### [ABOUT THIS EXERCISE]
How many of the lines below contain "them"? Reply with only that figure.

### [MATERIAL TO PROCESS]
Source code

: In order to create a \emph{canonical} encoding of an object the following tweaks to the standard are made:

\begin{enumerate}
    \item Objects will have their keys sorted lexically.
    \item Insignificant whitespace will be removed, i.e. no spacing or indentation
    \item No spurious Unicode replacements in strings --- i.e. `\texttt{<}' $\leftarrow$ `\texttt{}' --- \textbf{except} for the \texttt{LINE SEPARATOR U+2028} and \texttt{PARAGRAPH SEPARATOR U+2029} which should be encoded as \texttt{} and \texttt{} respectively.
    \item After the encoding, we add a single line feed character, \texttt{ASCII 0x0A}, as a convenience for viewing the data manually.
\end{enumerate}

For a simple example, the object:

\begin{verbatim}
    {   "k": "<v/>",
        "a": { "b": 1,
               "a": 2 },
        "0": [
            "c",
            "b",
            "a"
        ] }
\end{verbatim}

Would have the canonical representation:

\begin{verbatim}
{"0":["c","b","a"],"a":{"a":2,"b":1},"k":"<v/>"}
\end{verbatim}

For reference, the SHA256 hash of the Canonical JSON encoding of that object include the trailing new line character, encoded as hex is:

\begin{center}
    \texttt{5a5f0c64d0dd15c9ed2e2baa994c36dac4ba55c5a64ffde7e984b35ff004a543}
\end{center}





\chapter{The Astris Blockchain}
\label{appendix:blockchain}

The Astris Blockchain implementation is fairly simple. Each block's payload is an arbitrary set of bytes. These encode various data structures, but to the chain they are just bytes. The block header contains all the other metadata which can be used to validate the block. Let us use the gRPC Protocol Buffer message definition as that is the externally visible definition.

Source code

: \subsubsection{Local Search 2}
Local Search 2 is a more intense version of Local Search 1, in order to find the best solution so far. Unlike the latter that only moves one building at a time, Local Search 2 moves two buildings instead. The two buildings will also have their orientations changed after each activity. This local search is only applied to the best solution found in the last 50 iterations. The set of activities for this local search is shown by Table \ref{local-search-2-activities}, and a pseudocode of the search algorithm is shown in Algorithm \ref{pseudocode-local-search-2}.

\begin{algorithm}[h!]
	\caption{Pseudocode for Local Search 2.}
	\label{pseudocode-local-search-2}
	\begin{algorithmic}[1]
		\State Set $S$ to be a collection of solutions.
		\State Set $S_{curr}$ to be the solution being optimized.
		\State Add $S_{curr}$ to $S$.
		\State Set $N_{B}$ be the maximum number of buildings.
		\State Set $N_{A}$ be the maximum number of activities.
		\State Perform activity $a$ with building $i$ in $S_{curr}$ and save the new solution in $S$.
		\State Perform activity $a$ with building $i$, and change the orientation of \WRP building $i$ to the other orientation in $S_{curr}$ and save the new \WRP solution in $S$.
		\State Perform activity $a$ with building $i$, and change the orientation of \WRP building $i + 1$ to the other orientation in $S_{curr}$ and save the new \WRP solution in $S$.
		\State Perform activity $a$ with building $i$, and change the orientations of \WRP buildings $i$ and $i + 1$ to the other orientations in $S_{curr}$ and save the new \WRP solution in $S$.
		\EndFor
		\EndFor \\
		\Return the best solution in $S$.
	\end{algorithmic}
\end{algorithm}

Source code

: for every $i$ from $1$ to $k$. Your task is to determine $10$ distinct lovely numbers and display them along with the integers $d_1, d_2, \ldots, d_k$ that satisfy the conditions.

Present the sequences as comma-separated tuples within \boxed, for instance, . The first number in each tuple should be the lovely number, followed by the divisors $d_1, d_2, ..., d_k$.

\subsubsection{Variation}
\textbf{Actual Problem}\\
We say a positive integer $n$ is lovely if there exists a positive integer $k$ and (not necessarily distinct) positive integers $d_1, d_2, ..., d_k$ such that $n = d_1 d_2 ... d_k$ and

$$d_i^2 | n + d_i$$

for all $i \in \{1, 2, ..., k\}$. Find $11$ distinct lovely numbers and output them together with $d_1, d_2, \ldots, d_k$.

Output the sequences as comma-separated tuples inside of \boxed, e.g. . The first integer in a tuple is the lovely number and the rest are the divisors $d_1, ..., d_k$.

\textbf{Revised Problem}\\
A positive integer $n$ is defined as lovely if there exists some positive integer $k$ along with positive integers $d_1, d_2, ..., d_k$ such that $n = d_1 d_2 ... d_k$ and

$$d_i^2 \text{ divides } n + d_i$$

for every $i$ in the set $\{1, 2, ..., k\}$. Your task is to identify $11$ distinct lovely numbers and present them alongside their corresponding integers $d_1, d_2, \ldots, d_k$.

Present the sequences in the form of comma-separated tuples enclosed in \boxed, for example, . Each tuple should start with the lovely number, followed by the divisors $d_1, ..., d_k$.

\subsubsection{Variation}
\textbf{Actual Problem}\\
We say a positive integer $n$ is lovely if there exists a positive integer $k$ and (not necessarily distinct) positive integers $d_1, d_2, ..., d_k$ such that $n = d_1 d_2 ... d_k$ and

### [ANSWER SPACE]
3